Updated: 2006-12-05 08:41

WASHINGTON - US Sen. Hillary Rodham Clinton has made several key staff hires for her likely presidential bid and in her outreach to New York Democrats convinced at least one she soon would become a candidate.

Sen. Hillary Rodham Clinton, D-NY,applauds during the annual convention of the College Democrats of America in Washington in this July 22, 2005 file photo. While Clinton tops every national poll of likely 2008 Democratic presidential contenders, the New York senator is dogged by questions of 'electability' - political code for whether she can win enough swing states to prevail in a general election. (AP
Sen. Hillary Rodham Clinton, D-NY,applauds during the annual convention of the College Democrats of America in Washington in this July 22, 2005 file photo. [AP]

"I don't think she ever outright said it, but there's no doubt in my mind that she's going to run," said Rep. Joseph Crowley, who spoke with Clinton on Monday. "It was a very exciting and exhilarating conversation. I don't know how often it happens in a lifetime when someone calls you up and says, 'I want you to know I'm doing this and I want your support.'"
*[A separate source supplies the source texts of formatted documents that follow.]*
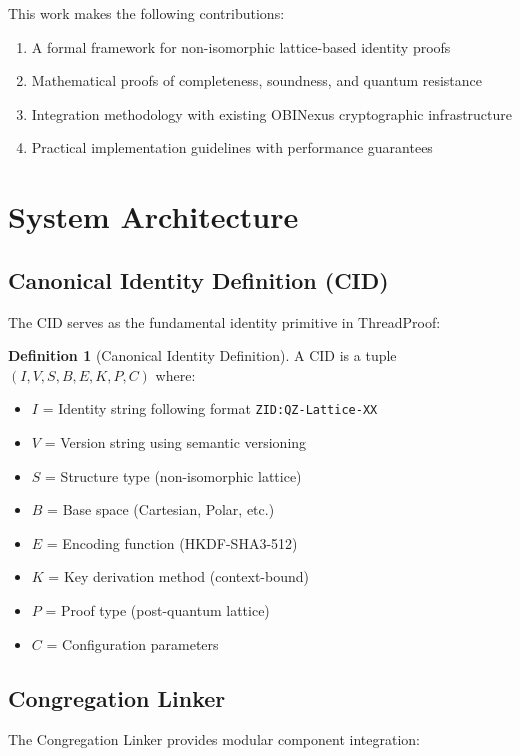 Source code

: \documentclass[11pt]{article}
\theoremstyle{definition}
\newtheorem{definition}{Definition}[section]
\begin{document}
This work makes the following contributions:
\begin{enumerate}
  \item A formal framework for non-isomorphic lattice-based identity proofs
  \item Mathematical proofs of completeness, soundness, and quantum resistance
  \item Integration methodology with existing OBINexus cryptographic infrastructure
  \item Practical implementation guidelines with performance guarantees
\end{enumerate}

\section{System Architecture}

\subsection{Canonical Identity Definition (CID)}

The CID serves as the fundamental identity primitive in ThreadProof:

\begin{definition}[Canonical Identity Definition]
A CID is a tuple $(I, V, S, B, E, K, P, C)$ where:
\begin{itemize}
  \item $I$ = Identity string following format \texttt{ZID:QZ-Lattice-XX}
  \item $V$ = Version string using semantic versioning
  \item $S$ = Structure type (non-isomorphic lattice)
  \item $B$ = Base space (Cartesian, Polar, etc.)
  \item $E$ = Encoding function (HKDF-SHA3-512)
  \item $K$ = Key derivation method (context-bound)
  \item $P$ = Proof type (post-quantum lattice)
  \item $C$ = Configuration parameters
\end{itemize}
\end{definition}

\subsection{Congregation Linker}

The Congregation Linker provides modular component integration:
\end{document}
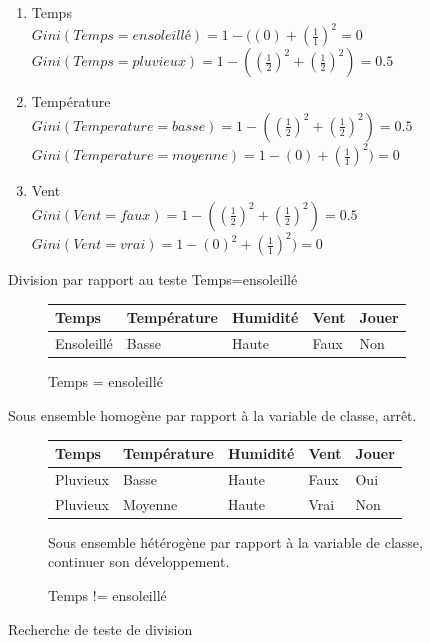 \documentclass[a4paper, 11pt]{report}
\begin{document}
\begin{enumerate}
\begin{enumerate}
\item Temps\\
$Gini(Temps = ensoleillé) = 1 - ( ( 0 ) + (\frac{1}{1})^2 =0 $\\
$Gini(Temps = pluvieux) = 1 - ((\frac{1}{2})^2 + (\frac{1}{2})^2)=0.5 $\\
\item Température\\
$Gini(Temperature = basse) = 1 - ((\frac{1}{2})^2 + (\frac{1}{2})^2)=0.5 $\\
$Gini(Temperature = moyenne) = 1 - ( 0 ) + (\frac{1}{1})^2)=0 $\\

\item Vent\\
$Gini(Vent = faux) = 1 - ((\frac{1}{2})^2 + (\frac{1}{2})^2)=0.5 $\\
$Gini(Vent = vrai) = 1 - ( 0 )^2 + (\frac{1}{1})^2)=0 $
\end{enumerate}
Division par rapport au teste Temps=ensoleillé

\begin{figure}[!h]
\caption{Temps = ensoleillé}
\label{ens11}
\begin{center}
\begin{tabular}{| l | l | l | l | l |}
\hline
\rowcolor{gray!25}
Temps & Température & Humidité & Vent & Jouer \\
\hline
Ensoleillé & Basse & Haute & Faux &  \cellcolor{green}Non \\
\hline
\end{tabular}
\end{center}
\end{figure}
Sous ensemble homogène par rapport à la variable de classe, arrêt.

\begin{figure}[!h]
\caption{Temps != ensoleillé}
\label{ens12}
\begin{center}
\begin{tabular}{| l | l | l | l | l |}
\hline
\rowcolor{gray!25}
Temps & Température & Humidité & Vent & Jouer \\
\hline
Pluvieux & Basse & Haute & Faux & \cellcolor{yellow}Oui \\
\hline
Pluvieux & Moyenne & Haute & Vrai &  \cellcolor{green}Non \\
\hline
\end{tabular}
\end{center}
Sous ensemble hétérogène par rapport à la variable de classe, continuer son développement.
\end{figure}
Recherche de teste de division 


\end{enumerate}
\end{document}
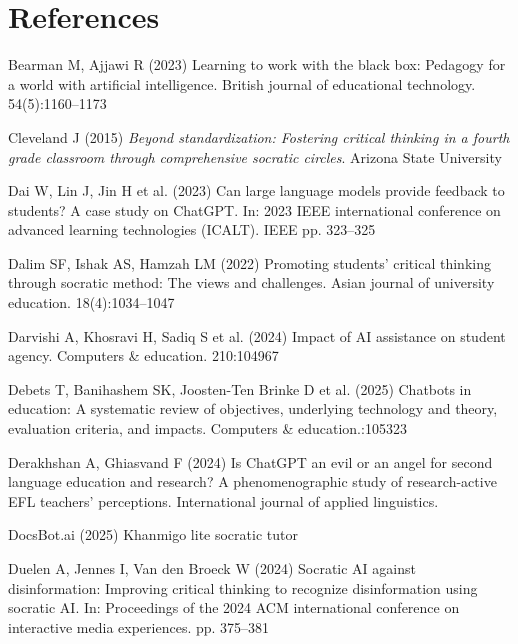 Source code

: \documentclass[
  12pt,
]{article}
\newlength{\cslhangindent}
\newenvironment{CSLReferences}[2] %
 {\begin{list}{}{%
  \setlength{\itemindent}{0pt}
  \setlength{\leftmargin}{0pt}
  \setlength{\parsep}{0pt}
  \ifodd #1
   \setlength{\leftmargin}{\cslhangindent}
   \setlength{\itemindent}{-1\cslhangindent}
  \fi
  \setlength{\itemsep}{#2\baselineskip}}}
 {\end{list}}
\begin{document}
\section*{References}\label{references}

\label{refs}
\begin{CSLReferences}{1}{0}
Bearman M, Ajjawi R (2023) Learning to work with the black box: Pedagogy for a world with artificial intelligence. British journal of educational technology. 54(5):1160--1173

Cleveland J (2015) \emph{Beyond standardization: Fostering critical thinking in a fourth grade classroom through comprehensive socratic circles}. Arizona State University

Dai W, Lin J, Jin H et al. (2023) Can large language models provide feedback to students? A case study on ChatGPT. In: 2023 IEEE international conference on advanced learning technologies (ICALT). IEEE pp. 323--325

Dalim SF, Ishak AS, Hamzah LM (2022) Promoting students' critical thinking through socratic method: The views and challenges. Asian journal of university education. 18(4):1034--1047

Darvishi A, Khosravi H, Sadiq S et al. (2024) Impact of AI assistance on student agency. Computers \& education. 210:104967

Debets T, Banihashem SK, Joosten-Ten Brinke D et al. (2025) Chatbots in education: A systematic review of objectives, underlying technology and theory, evaluation criteria, and impacts. Computers \& education.:105323

Derakhshan A, Ghiasvand F (2024) Is ChatGPT an evil or an angel for second language education and research? A phenomenographic study of research-active EFL teachers' perceptions. International journal of applied linguistics.

DocsBot.ai (2025) Khanmigo lite socratic tutor

Duelen A, Jennes I, Van den Broeck W (2024) Socratic AI against disinformation: Improving critical thinking to recognize disinformation using socratic AI. In: Proceedings of the 2024 ACM international conference on interactive media experiences. pp. 375--381


\end{CSLReferences}
\end{document}
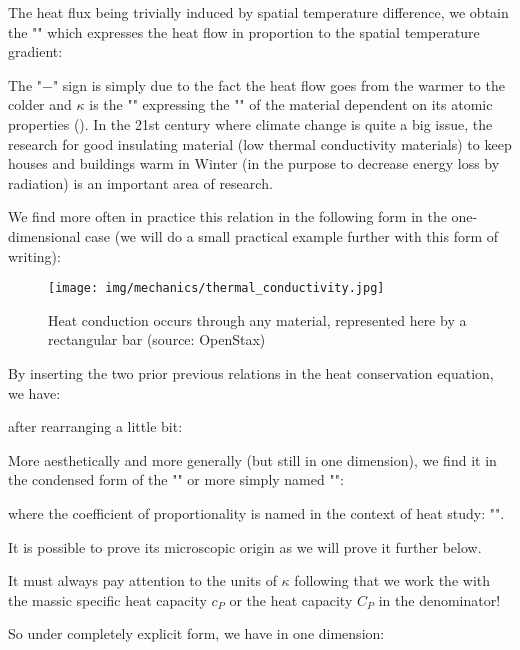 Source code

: 	The heat flux being trivially induced by spatial temperature difference, we obtain the "" which expresses the heat flow in proportion to the spatial temperature gradient:
	
	The "$-$" sign is simply due to the fact the heat flow goes from the warmer to the colder and $\kappa$ is the "" expressing the "" of the material dependent on its atomic properties  (). In the 21st century where climate change is quite a big issue, the research for good insulating material (low thermal conductivity materials) to keep houses and buildings warm in Winter (in the purpose to decrease energy loss by radiation) is an important area of research.
	
	We find more often in practice this relation in the following form in the one-dimensional case (we will do a small practical example further with this form of writing):
	
	 \begin{figure}[H]
		\centering
		\texttt{[image: img/mechanics/thermal\_conductivity.jpg]}
		\caption[]{Heat conduction occurs through any material, represented here by a rectangular bar (source: OpenStax)}
	\end{figure}
	By inserting the two prior previous relations in the heat conservation equation, we have:
	
	after rearranging a little bit:
	
	More aesthetically and more generally (but still in one dimension), we find it in the condensed form of the "" or more simply named "":
	
	where the coefficient of proportionality is named in the context of heat study: "".
	
	
	It is possible to prove its microscopic origin as we will prove it further below.

	It must always pay attention to the units of $\kappa$ following that we work the with the massic specific heat capacity $c_P$  or the heat capacity $C_P$ in the denominator!

	So under completely explicit form, we have in one dimension:
	
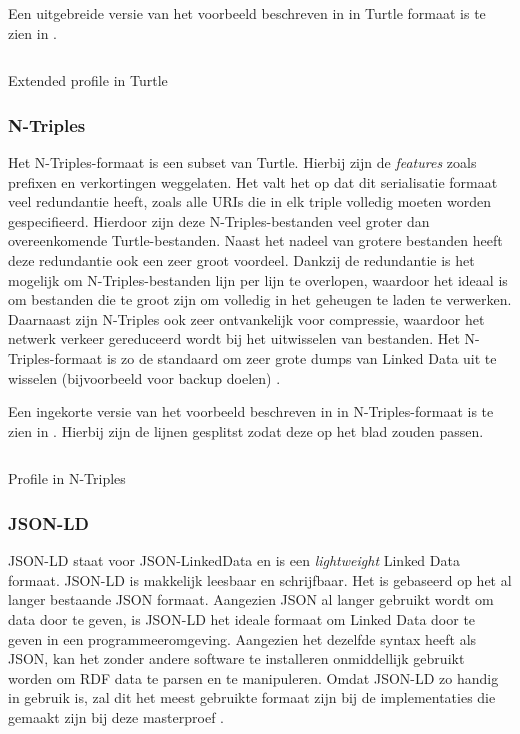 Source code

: Een uitgebreide versie van het voorbeeld beschreven in  in Turtle formaat is te zien in .

\begin{listing}[ht]
    \inputminted{turtle}{data/profile.ttl}
    \caption{Extended profile in Turtle}
    \label{listing:profile_turtle}
\end{listing}

\subsubsection{N-Triples}
Het N-Triples-formaat is een subset van Turtle. Hierbij zijn de \textit{features} zoals prefixen en verkortingen weggelaten. Het valt het op dat dit serialisatie formaat veel redundantie heeft, zoals alle URIs die in elk triple volledig moeten worden gespecifieerd. Hierdoor zijn deze N-Triples-bestanden veel groter dan overeenkomende Turtle-bestanden. Naast het nadeel van grotere bestanden heeft deze redundantie ook een zeer groot voordeel. Dankzij de redundantie is het mogelijk om N-Triples-bestanden lijn per lijn te overlopen, waardoor het ideaal is om bestanden die te groot zijn om volledig in het geheugen te laden te verwerken. Daarnaast zijn N-Triples ook zeer ontvankelijk voor compressie, waardoor het netwerk verkeer gereduceerd wordt bij het uitwisselen van bestanden. Het N-Triples-formaat is zo de standaard om zeer grote dumps van Linked Data uit te wisselen (bijvoorbeeld voor backup doelen) \cite{beckett2014rdfntriples}.

Een ingekorte versie van het voorbeeld beschreven in  in N-Triples-formaat is te zien in . Hierbij zijn de lijnen gesplitst zodat deze op het blad zouden passen.

\begin{listing}[ht]
    \inputminted{turtle}{data/profile_short.nt}
    \caption{Profile in N-Triples}
    \label{listing:profile_ntriples}
\end{listing}


\subsubsection{JSON-LD}
JSON-LD staat voor JSON-LinkedData en is een \textit{lightweight} Linked Data formaat. JSON-LD is makkelijk leesbaar en schrijfbaar. Het is gebaseerd op het al langer bestaande JSON formaat. Aangezien JSON al langer gebruikt wordt om data door te geven, is JSON-LD het ideale formaat om Linked Data door te geven in een programmeeromgeving. Aangezien het dezelfde syntax heeft als JSON, kan het zonder andere software te installeren onmiddellijk gebruikt worden om RDF data te parsen en te manipuleren. Omdat JSON-LD zo handig in gebruik is, zal dit het meest gebruikte formaat zijn bij de implementaties die gemaakt zijn bij deze masterproef \cite{sporny2012json}.

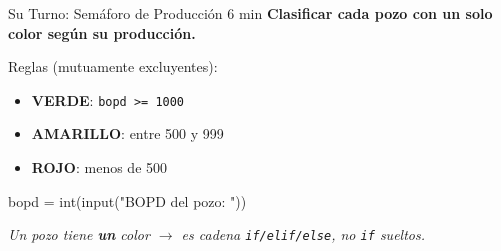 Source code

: \documentclass[aspectratio=169, 11pt]{beamer}
\begin{document}
\begin{frame}[fragile,shrink=6]{Su Turno: Semáforo de Producción \hfill {\normalsize\color{arcaRed}\faClock\hspace{4pt}6 min}}
  \vspace{-4pt}
  {\small\color{arcaDark}\bfseries
    Clasificar cada pozo con \textbf{un solo} color según su producción.}

  \vspace{3pt}
  {\footnotesize\color{textMuted}Reglas (mutuamente excluyentes):}

  \vspace{2pt}
  {\footnotesize
  \begin{itemize}\setlength{\itemsep}{2pt}
    \item[{\color{codeGreen}\bfseries \(\bullet\)}]
      \textbf{VERDE}: \texttt{bopd >= 1000}
    \item[{\color{codeOrange}\bfseries \(\bullet\)}]
      \textbf{AMARILLO}: entre 500 y 999
    \item[{\color{arcaRed}\bfseries \(\bullet\)}]
      \textbf{ROJO}: menos de 500
  \end{itemize}
  }

  \vspace{3pt}
  \begin{pyblock}
bopd = int(input("BOPD del pozo: "))
      \end{pyblock}

  \vspace{3pt}
  {\scriptsize\color{textMuted}\itshape
    \faLightbulb[regular]\hspace{3pt}%
    Un pozo tiene \textbf{un} color $\to$ es cadena \texttt{if/elif/else}, no \texttt{if} sueltos.}
\end{frame}
\end{document}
The New York senator, who tops every national poll of likely Democratic candidates, had tried to keep private many of her overtures to supporters and new staff. The deliberations have started to become more public in the last week as the field of likely contenders has begun to expand.

Iowa Gov. Tom Vilsack declared his candidacy last week, and Indiana Sen. Evan Bayh said Sunday he was forming a presidential exploratory committee.

Illinois Sen. Barack Obama has attracted tremendous publicity around a possible run, vaulting to second place behind Clinton in many polls even though he is relatively new to the national political scene.

Obama's emergence as a potential contender has led some observers to suspect Clinton has stepped up her timetable for making a decision about a run. Her aides dismiss that notion, saying she is observing the timetable she has long planned.

Other likely candidates include 2004 nominee Sen. John Kerry; his vice presidential running mate, former North Carolina Sen. John Edwards; New Mexico Gov. Bill Richardson; and Sens. Joseph Biden of Delaware and Chris Dodd of Connecticut.

The Clinton team has added several top staff members. Karen Hicks, a veteran field organizer who served as New Hampshire director for Howard Dean's upstart 2004 campaign, will come aboard as Clinton's national field director. Phil Singer, a veteran of Kerry's presidential campaign who most recently was spokesman for the Democratic Senatorial Campaign Committee, will join the communications team.

"I'm going to do everything I can to help her if she decides to run. Hopefully, she'll make a decision soon," Singer said.

The campaign has also signed a national finance director, veteran Democratic fundraiser Jonathan Mantz.

The staff additions came as Clinton spoke to several members of New York's Congressional delegation about a possible presidential run, a process she began early last week. She also contacted Andrew Cuomo, the state attorney general-elect and son of former New York Gov. Mario Cuomo.

Clinton easily won re-election to the Senate last month. Throughout that campaign, she vowed she would not begin exploring a run for her party's presidential nomination until the midterm elections were over.